**Exercise requirements**
The response must reproduce every record in full.

**Materials provided**
==================================================

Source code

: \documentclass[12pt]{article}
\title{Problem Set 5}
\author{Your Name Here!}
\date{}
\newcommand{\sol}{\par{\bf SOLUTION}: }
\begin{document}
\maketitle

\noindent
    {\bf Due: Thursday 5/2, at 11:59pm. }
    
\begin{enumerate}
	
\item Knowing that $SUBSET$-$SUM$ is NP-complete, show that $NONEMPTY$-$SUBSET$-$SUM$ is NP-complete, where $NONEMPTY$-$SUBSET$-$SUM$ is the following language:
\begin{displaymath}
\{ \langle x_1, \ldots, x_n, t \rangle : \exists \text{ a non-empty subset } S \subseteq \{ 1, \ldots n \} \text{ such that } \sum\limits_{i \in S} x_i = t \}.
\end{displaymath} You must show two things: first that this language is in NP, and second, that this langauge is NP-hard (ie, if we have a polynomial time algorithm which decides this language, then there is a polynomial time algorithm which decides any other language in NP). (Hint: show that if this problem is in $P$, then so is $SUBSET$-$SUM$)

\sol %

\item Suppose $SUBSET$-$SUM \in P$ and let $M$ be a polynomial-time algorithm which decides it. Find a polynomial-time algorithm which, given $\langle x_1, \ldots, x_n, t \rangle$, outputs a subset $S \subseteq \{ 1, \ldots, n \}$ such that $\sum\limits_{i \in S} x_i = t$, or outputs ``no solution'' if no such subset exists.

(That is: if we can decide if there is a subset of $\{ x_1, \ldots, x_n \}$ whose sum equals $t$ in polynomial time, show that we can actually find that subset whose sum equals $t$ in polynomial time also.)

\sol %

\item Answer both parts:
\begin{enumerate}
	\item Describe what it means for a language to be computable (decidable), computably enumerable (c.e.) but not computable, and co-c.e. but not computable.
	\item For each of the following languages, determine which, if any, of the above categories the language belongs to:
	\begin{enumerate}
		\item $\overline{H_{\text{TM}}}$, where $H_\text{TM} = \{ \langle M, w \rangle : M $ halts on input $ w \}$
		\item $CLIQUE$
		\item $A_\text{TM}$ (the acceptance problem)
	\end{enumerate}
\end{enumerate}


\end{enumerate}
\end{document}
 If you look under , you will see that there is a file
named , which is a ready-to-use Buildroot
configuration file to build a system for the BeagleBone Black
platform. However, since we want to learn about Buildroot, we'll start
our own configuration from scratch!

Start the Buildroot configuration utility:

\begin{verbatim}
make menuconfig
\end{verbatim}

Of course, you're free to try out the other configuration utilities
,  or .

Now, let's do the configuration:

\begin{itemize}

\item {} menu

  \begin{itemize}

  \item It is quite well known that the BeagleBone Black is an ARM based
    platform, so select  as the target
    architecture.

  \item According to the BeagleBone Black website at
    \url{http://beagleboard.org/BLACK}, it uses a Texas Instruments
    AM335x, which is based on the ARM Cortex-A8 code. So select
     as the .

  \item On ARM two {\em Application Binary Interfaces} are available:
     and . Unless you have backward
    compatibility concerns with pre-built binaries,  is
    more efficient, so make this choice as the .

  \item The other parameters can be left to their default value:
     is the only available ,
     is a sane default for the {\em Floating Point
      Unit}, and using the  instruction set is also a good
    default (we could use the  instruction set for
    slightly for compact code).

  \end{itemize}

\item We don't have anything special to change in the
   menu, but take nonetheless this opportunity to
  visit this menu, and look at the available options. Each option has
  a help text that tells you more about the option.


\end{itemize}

==================================================

**Written response**
Source code

: \documentclass[12pt]{article}
\title{Problem Set 5}
\author{Your Name Here!}
\date{}
\newcommand{\sol}{\par{\bf SOLUTION}: }
\begin{document}
\maketitle

\noindent
    {\bf Due: Thursday 5/2, at 11:59pm. }
    
\begin{enumerate}
	
\item Knowing that $SUBSET$-$SUM$ is NP-complete, show that $NONEMPTY$-$SUBSET$-$SUM$ is NP-complete, where $NONEMPTY$-$SUBSET$-$SUM$ is the following language:
\begin{displaymath}
\{ \langle x_1, \ldots, x_n, t \rangle : \exists \text{ a non-empty subset } S \subseteq \{ 1, \ldots n \} \text{ such that } \sum\limits_{i \in S} x_i = t \}.
\end{displaymath} You must show two things: first that this language is in NP, and second, that this langauge is NP-hard (ie, if we have a polynomial time algorithm which decides this language, then there is a polynomial time algorithm which decides any other language in NP). (Hint: show that if this problem is in $P$, then so is $SUBSET$-$SUM$)

\sol %

\item Suppose $SUBSET$-$SUM \in P$ and let $M$ be a polynomial-time algorithm which decides it. Find a polynomial-time algorithm which, given $\langle x_1, \ldots, x_n, t \rangle$, outputs a subset $S \subseteq \{ 1, \ldots, n \}$ such that $\sum\limits_{i \in S} x_i = t$, or outputs ``no solution'' if no such subset exists.

(That is: if we can decide if there is a subset of $\{ x_1, \ldots, x_n \}$ whose sum equals $t$ in polynomial time, show that we can actually find that subset whose sum equals $t$ in polynomial time also.)

\sol %

\item Answer both parts:
\begin{enumerate}
	\item Describe what it means for a language to be computable (decidable), computably enumerable (c.e.) but not computable, and co-c.e. but not computable.
	\item For each of the following languages, determine which, if any, of the above categories the language belongs to:
	\begin{enumerate}
		\item $\overline{H_{\text{TM}}}$, where $H_\text{TM} = \{ \langle M, w \rangle : M $ halts on input $ w \}$
		\item $CLIQUE$
		\item $A_\text{TM}$ (the acceptance problem)
	\end{enumerate}
\end{enumerate}


\end{enumerate}
\end{document}
 If you look under , you will see that there is a file
named , which is a ready-to-use Buildroot
configuration file to build a system for the BeagleBone Black
platform. However, since we want to learn about Buildroot, we'll start
our own configuration from scratch!

Start the Buildroot configuration utility:

\begin{verbatim}
make menuconfig
\end{verbatim}

Of course, you're free to try out the other configuration utilities
,  or .

Now, let's do the configuration:

\begin{itemize}

\item {} menu

  \begin{itemize}

  \item It is quite well known that the BeagleBone Black is an ARM based
    platform, so select  as the target
    architecture.

  \item According to the BeagleBone Black website at
    \url{http://beagleboard.org/BLACK}, it uses a Texas Instruments
    AM335x, which is based on the ARM Cortex-A8 code. So select
     as the .

  \item On ARM two {\em Application Binary Interfaces} are available:
     and . Unless you have backward
    compatibility concerns with pre-built binaries,  is
    more efficient, so make this choice as the .

  \item The other parameters can be left to their default value:
     is the only available ,
     is a sane default for the {\em Floating Point
      Unit}, and using the  instruction set is also a good
    default (we could use the  instruction set for
    slightly for compact code).

  \end{itemize}

\item We don't have anything special to change in the
   menu, but take nonetheless this opportunity to
  visit this menu, and look at the available options. Each option has
  a help text that tells you more about the option.


\end{itemize}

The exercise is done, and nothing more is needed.